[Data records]

=-=-=

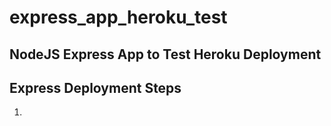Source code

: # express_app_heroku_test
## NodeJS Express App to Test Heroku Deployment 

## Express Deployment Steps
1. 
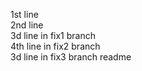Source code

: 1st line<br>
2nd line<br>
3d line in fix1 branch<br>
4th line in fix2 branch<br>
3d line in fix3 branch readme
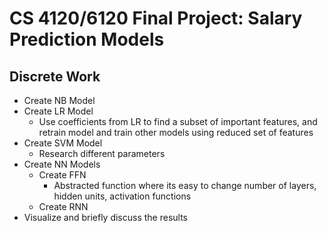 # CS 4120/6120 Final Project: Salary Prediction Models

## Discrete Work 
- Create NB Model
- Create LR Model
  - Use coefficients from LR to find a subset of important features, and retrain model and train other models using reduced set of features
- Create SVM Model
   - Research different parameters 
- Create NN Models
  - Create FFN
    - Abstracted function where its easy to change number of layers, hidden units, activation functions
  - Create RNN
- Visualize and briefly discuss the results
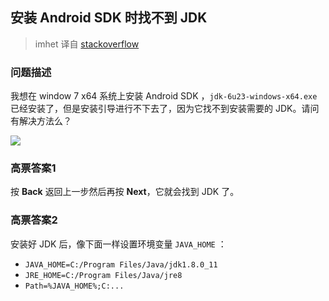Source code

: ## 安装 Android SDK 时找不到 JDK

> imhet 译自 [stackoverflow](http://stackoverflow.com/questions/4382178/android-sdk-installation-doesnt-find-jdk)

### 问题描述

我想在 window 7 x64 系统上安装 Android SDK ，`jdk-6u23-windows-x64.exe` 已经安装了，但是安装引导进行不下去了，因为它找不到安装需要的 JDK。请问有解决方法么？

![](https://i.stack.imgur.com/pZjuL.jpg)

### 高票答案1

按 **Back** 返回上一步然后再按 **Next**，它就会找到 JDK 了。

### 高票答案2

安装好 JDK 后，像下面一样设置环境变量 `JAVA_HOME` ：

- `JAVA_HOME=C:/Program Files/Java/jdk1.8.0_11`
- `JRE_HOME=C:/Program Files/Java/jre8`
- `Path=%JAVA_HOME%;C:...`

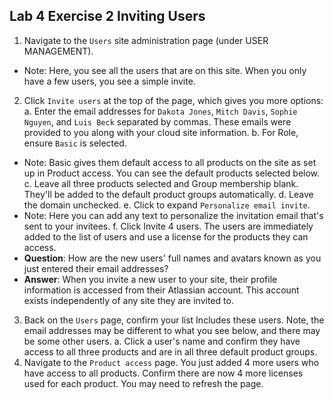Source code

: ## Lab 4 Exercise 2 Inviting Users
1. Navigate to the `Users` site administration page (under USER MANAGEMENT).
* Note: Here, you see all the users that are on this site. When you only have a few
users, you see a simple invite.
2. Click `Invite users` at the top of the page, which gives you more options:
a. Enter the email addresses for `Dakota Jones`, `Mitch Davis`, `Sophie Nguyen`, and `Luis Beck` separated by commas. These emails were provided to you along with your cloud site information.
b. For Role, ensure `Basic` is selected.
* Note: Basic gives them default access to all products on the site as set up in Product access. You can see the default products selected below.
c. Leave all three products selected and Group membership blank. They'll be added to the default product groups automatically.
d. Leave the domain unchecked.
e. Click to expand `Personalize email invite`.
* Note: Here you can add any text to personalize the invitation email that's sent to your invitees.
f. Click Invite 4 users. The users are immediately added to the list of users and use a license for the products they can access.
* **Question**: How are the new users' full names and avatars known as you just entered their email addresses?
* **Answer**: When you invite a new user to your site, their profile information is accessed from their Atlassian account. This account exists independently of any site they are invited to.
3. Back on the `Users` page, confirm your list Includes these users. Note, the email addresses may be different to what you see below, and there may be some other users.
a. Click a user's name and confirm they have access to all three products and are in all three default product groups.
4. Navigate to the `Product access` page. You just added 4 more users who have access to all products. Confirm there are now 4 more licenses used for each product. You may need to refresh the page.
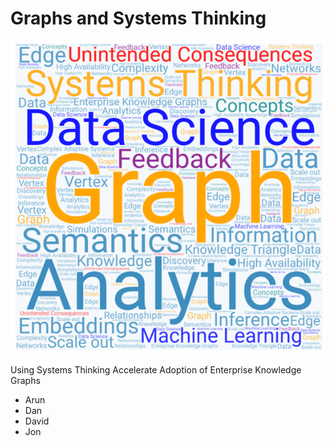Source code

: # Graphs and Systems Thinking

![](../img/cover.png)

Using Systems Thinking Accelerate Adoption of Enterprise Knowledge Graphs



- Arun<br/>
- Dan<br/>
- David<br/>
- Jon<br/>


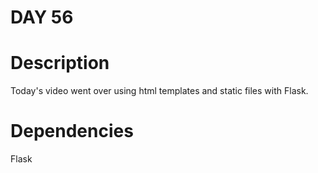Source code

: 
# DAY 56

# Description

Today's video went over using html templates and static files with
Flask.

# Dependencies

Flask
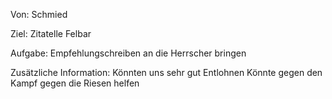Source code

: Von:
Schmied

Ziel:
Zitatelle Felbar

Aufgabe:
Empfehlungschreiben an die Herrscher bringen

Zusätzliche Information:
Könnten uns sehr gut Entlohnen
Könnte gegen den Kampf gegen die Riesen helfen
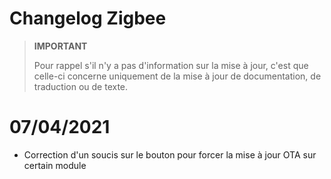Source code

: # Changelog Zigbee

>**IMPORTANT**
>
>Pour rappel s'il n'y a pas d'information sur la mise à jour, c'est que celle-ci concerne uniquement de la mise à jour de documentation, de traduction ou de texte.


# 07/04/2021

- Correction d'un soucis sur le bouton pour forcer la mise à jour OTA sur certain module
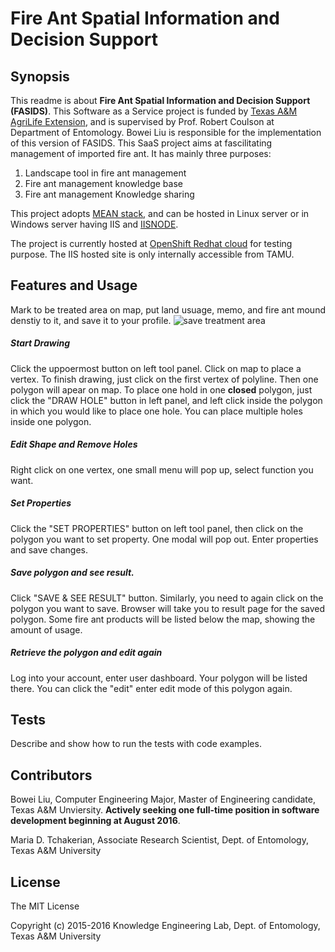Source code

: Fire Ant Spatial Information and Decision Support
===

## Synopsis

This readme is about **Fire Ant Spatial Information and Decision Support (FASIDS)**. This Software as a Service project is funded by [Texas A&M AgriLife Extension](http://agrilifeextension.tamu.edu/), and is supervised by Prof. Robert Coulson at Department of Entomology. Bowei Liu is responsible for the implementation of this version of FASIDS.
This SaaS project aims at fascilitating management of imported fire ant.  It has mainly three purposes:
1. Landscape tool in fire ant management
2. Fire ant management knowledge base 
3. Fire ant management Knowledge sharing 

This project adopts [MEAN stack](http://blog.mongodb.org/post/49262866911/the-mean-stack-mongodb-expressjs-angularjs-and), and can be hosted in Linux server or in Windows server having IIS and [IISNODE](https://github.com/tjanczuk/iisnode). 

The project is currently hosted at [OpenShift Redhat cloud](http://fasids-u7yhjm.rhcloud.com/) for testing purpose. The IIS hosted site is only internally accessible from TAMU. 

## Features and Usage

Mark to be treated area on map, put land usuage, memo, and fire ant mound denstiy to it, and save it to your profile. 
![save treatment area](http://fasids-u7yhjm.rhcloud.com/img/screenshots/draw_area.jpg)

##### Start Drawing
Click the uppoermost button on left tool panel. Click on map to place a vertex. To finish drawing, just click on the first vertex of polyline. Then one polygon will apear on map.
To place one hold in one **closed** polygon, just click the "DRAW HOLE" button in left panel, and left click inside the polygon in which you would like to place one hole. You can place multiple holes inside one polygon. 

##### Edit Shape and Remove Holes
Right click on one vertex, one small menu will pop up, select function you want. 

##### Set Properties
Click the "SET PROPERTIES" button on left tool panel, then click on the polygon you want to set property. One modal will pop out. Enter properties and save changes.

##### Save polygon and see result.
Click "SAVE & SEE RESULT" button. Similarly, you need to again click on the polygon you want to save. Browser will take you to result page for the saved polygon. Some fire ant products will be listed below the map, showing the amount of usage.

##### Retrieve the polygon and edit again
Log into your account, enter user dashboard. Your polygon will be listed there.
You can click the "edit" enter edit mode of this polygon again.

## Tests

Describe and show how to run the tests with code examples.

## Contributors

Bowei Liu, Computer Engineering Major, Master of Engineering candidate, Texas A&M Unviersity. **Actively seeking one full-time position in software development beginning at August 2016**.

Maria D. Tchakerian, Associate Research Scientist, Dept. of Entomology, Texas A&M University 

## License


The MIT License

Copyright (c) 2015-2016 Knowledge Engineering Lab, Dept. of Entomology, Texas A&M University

=-=-=

# Your objective
Please reproduce the records above exactly and leave any picture behind.

# Task output
Source code

: # express_app_heroku_test
## NodeJS Express App to Test Heroku Deployment 

## Express Deployment Steps
1. 
Source code

: 1st line<br>
2nd line<br>
3d line in fix1 branch<br>
4th line in fix2 branch<br>
3d line in fix3 branch readme
 # CS 4120/6120 Final Project: Salary Prediction Models

## Discrete Work 
- Create NB Model
- Create LR Model
  - Use coefficients from LR to find a subset of important features, and retrain model and train other models using reduced set of features
- Create SVM Model
   - Research different parameters 
- Create NN Models
  - Create FFN
    - Abstracted function where its easy to change number of layers, hidden units, activation functions
  - Create RNN
- Visualize and briefly discuss the results
Source code

: ## 安装 Android SDK 时找不到 JDK

> imhet 译自 [stackoverflow](http://stackoverflow.com/questions/4382178/android-sdk-installation-doesnt-find-jdk)

### 问题描述

我想在 window 7 x64 系统上安装 Android SDK ，`jdk-6u23-windows-x64.exe` 已经安装了，但是安装引导进行不下去了，因为它找不到安装需要的 JDK。请问有解决方法么？

![](https://i.stack.imgur.com/pZjuL.jpg)

### 高票答案1

按 **Back** 返回上一步然后再按 **Next**，它就会找到 JDK 了。

### 高票答案2

安装好 JDK 后，像下面一样设置环境变量 `JAVA_HOME` ：

- `JAVA_HOME=C:/Program Files/Java/jdk1.8.0_11`
- `JRE_HOME=C:/Program Files/Java/jre8`
- `Path=%JAVA_HOME%;C:...`

Source code

: ## Lab 4 Exercise 2 Inviting Users
1. Navigate to the `Users` site administration page (under USER MANAGEMENT).
* Note: Here, you see all the users that are on this site. When you only have a few
users, you see a simple invite.
2. Click `Invite users` at the top of the page, which gives you more options:
a. Enter the email addresses for `Dakota Jones`, `Mitch Davis`, `Sophie Nguyen`, and `Luis Beck` separated by commas. These emails were provided to you along with your cloud site information.
b. For Role, ensure `Basic` is selected.
* Note: Basic gives them default access to all products on the site as set up in Product access. You can see the default products selected below.
c. Leave all three products selected and Group membership blank. They'll be added to the default product groups automatically.
d. Leave the domain unchecked.
e. Click to expand `Personalize email invite`.
* Note: Here you can add any text to personalize the invitation email that's sent to your invitees.
f. Click Invite 4 users. The users are immediately added to the list of users and use a license for the products they can access.
* **Question**: How are the new users' full names and avatars known as you just entered their email addresses?
* **Answer**: When you invite a new user to your site, their profile information is accessed from their Atlassian account. This account exists independently of any site they are invited to.
3. Back on the `Users` page, confirm your list Includes these users. Note, the email addresses may be different to what you see below, and there may be some other users.
a. Click a user's name and confirm they have access to all three products and are in all three default product groups.
4. Navigate to the `Product access` page. You just added 4 more users who have access to all products. Confirm there are now 4 more licenses used for each product. You may need to refresh the page.
Source code

: # Graphs and Systems Thinking

![](../img/cover.png)

Using Systems Thinking Accelerate Adoption of Enterprise Knowledge Graphs



- Arun<br/>
- Dan<br/>
- David<br/>
- Jon<br/>


Source code

: 
# DAY 56

# Description

Today's video went over using html templates and static files with
Flask.

# Dependencies

Flask
Source code

: Von:
Schmied

Ziel:
Zitatelle Felbar

Aufgabe:
Empfehlungschreiben an die Herrscher bringen

Zusätzliche Information:
Könnten uns sehr gut Entlohnen
Könnte gegen den Kampf gegen die Riesen helfen
Source code

: # Changelog Zigbee

>**IMPORTANT**
>
>Pour rappel s'il n'y a pas d'information sur la mise à jour, c'est que celle-ci concerne uniquement de la mise à jour de documentation, de traduction ou de texte.


# 07/04/2021

- Correction d'un soucis sur le bouton pour forcer la mise à jour OTA sur certain module
Source code

: Fire Ant Spatial Information and Decision Support
===

## Synopsis

This readme is about **Fire Ant Spatial Information and Decision Support (FASIDS)**. This Software as a Service project is funded by [Texas A&M AgriLife Extension](http://agrilifeextension.tamu.edu/), and is supervised by Prof. Robert Coulson at Department of Entomology. Bowei Liu is responsible for the implementation of this version of FASIDS.
This SaaS project aims at fascilitating management of imported fire ant.  It has mainly three purposes:
1. Landscape tool in fire ant management
2. Fire ant management knowledge base 
3. Fire ant management Knowledge sharing 

This project adopts [MEAN stack](http://blog.mongodb.org/post/49262866911/the-mean-stack-mongodb-expressjs-angularjs-and), and can be hosted in Linux server or in Windows server having IIS and [IISNODE](https://github.com/tjanczuk/iisnode). 

The project is currently hosted at [OpenShift Redhat cloud](http://fasids-u7yhjm.rhcloud.com/) for testing purpose. The IIS hosted site is only internally accessible from TAMU. 

## Features and Usage

Mark to be treated area on map, put land usuage, memo, and fire ant mound denstiy to it, and save it to your profile. 
![save treatment area](http://fasids-u7yhjm.rhcloud.com/img/screenshots/draw_area.jpg)

##### Start Drawing
Click the uppoermost button on left tool panel. Click on map to place a vertex. To finish drawing, just click on the first vertex of polyline. Then one polygon will apear on map.
To place one hold in one **closed** polygon, just click the "DRAW HOLE" button in left panel, and left click inside the polygon in which you would like to place one hole. You can place multiple holes inside one polygon. 

##### Edit Shape and Remove Holes
Right click on one vertex, one small menu will pop up, select function you want. 

##### Set Properties
Click the "SET PROPERTIES" button on left tool panel, then click on the polygon you want to set property. One modal will pop out. Enter properties and save changes.

##### Save polygon and see result.
Click "SAVE & SEE RESULT" button. Similarly, you need to again click on the polygon you want to save. Browser will take you to result page for the saved polygon. Some fire ant products will be listed below the map, showing the amount of usage.

##### Retrieve the polygon and edit again
Log into your account, enter user dashboard. Your polygon will be listed there.
You can click the "edit" enter edit mode of this polygon again.

## Tests

Describe and show how to run the tests with code examples.

## Contributors

Bowei Liu, Computer Engineering Major, Master of Engineering candidate, Texas A&M Unviersity. **Actively seeking one full-time position in software development beginning at August 2016**.

Maria D. Tchakerian, Associate Research Scientist, Dept. of Entomology, Texas A&M University 

## License


The MIT License

Copyright (c) 2015-2016 Knowledge Engineering Lab, Dept. of Entomology, Texas A&M University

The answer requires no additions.